The field of Alzheimer's disease exemplifies the need for a more discriminating CMS approach to PET technologies, one that does not begin with a presumption of non-coverage of any new FDA-approved PET radiopharmaceuticals. It is increasingly clear that preventing and treating Alzheimer's disease will require treatments that identify at-risk patient populations in the presymptomatic or mildly symptomatic but pre-dementia stages of the disease. Effective PET and other advanced diagnostic tools are essential to identifying targeted patients and measuring the impact of a therapy during these early stages of the disease course. Last year, the National Institute on Aging (NIA) and the Alzheimer's Association issued updated criteria and guidelines for diagnosing Alzheimer's disease, the first updated guidance on this topic in nearly 30 years.

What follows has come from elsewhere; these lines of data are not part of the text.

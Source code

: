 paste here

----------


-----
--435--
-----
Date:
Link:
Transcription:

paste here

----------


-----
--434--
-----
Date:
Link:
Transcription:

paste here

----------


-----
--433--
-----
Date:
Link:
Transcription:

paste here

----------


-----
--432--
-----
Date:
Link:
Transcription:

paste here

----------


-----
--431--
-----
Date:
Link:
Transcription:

The use of functional imaging modalities, including PET scans, is an important element in the use of these new guidelines.
Earlier this year, the FDA approved Eli Lilly and Company's radiopharmaceutical Amyvid™ to detect beta-amyloid plaque levels in patients being evaluated for Alzheimer's disease. While Amyvid™ alone is not intended as a diagnostic tool for Alzheimer's, it provides patients, their families, and their physicians with information that is useful in developing differential diagnoses and informing treatment and therapies. The current blanket non-coverage policy on all new PET radiopharmaceuticals, however, effectively prevents any Medicare patient presenting signs of cognitive impairment from having access to this diagnostic tool without consideration of its clinical value in light of the available evidence.

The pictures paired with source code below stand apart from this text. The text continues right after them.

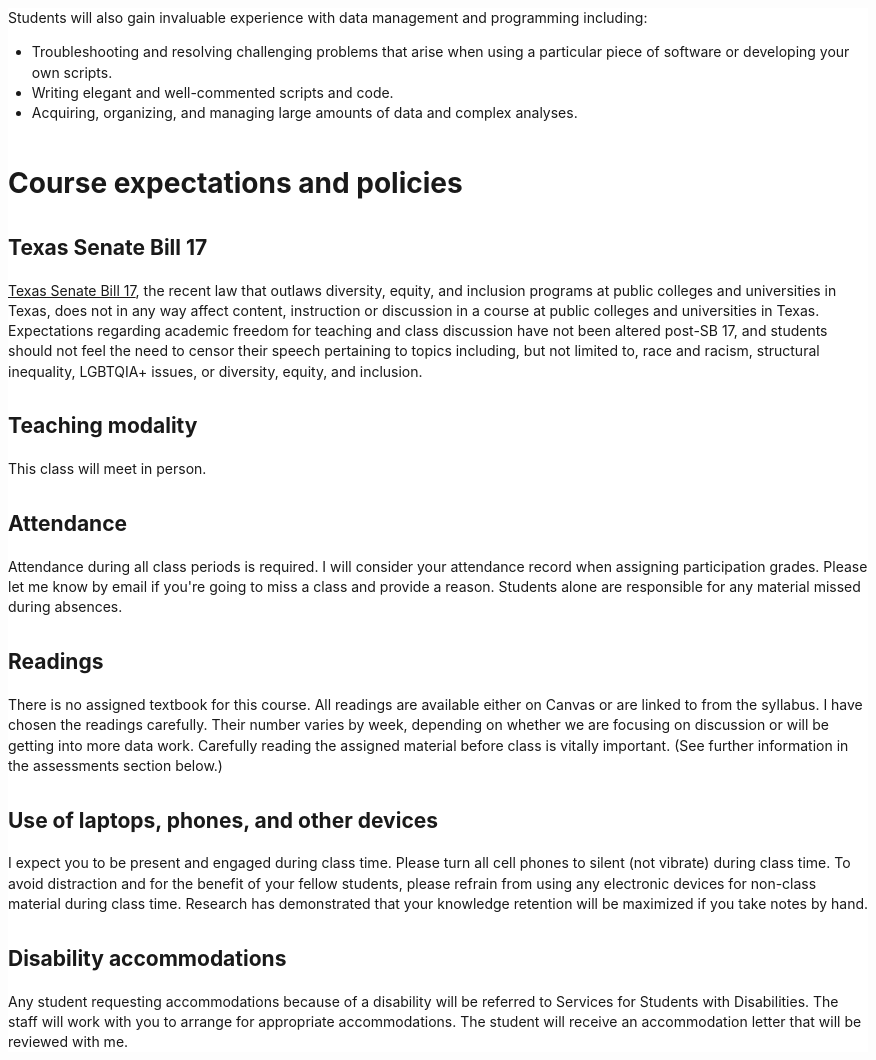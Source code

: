 Students will also gain invaluable experience with data management and programming including:

- Troubleshooting and resolving challenging problems that arise when using a particular piece of software or developing your own scripts.
- Writing elegant and well-commented scripts and code.
- Acquiring, organizing, and managing large amounts of data and complex analyses.

# Course expectations and policies

## Texas Senate Bill 17
[Texas Senate Bill 17](https://capitol.texas.gov/tlodocs/88R/billtext/pdf/SB00017F.pdf), the recent law that outlaws diversity, equity, and inclusion programs at public colleges and universities in Texas, does not in any way affect content, instruction or discussion in a course at public colleges and universities in Texas. Expectations regarding academic freedom for teaching and class discussion have not been altered post-SB 17, and students should not feel the need to censor their speech pertaining to topics including, but not limited to, race and racism, structural inequality, LGBTQIA+ issues, or diversity, equity, and inclusion.

## Teaching modality

This class will meet in person.

## Attendance

Attendance during all class periods is required. I will consider your attendance record when assigning participation grades. Please let me know by email if you're going to miss a class and provide a reason. Students alone are responsible for any material missed during absences. 

## Readings

There is no assigned textbook for this course. All readings are available either on Canvas or are linked to from the syllabus. I have chosen the readings carefully. Their number varies by week, depending on whether we are focusing on discussion or will be getting into more data work. Carefully reading the assigned material before class is vitally important. (See further information in the assessments section below.)

## Use of laptops, phones, and other devices

I expect you to be present and engaged during class time. Please turn all cell phones to silent (not vibrate) during class time. To avoid distraction and for the benefit of your fellow students, please refrain from using any electronic devices for non-class material during class time. Research has demonstrated that your knowledge retention will be maximized if you take notes by hand.

## Disability accommodations

Any student requesting accommodations because of a disability will be referred to Services for Students with Disabilities. The staff will work with you to arrange for appropriate accommodations. The student will receive an accommodation letter that will be reviewed with me.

In addition to the current comment request, USAgainstAlzeheimer's is aware of a request made by Lilly focused narrowly and specifically on beta-amyloid imaging. Given the recent FDA approval and subsequent availability of Amyvid™ and the recently adopted National Plan to Address Alzheimer's Disease that establishes as a national goal the prevention and effective treatment of the disease by 2025, now is a critical time for CMS to revisit the issue and consider the body of available evidence demonstrating the value of such an approach.
On behalf of the more than 5 million Americans currently suffering from Alzheimer's and the tens of millions more who stand to develop this disease in the coming years, we respectfully urge the agency to remove the blanket national non-coverage policy on all new PET radiopharmaceuticals and to revisit the beta-amyloid coverage request specifically as quickly as possible.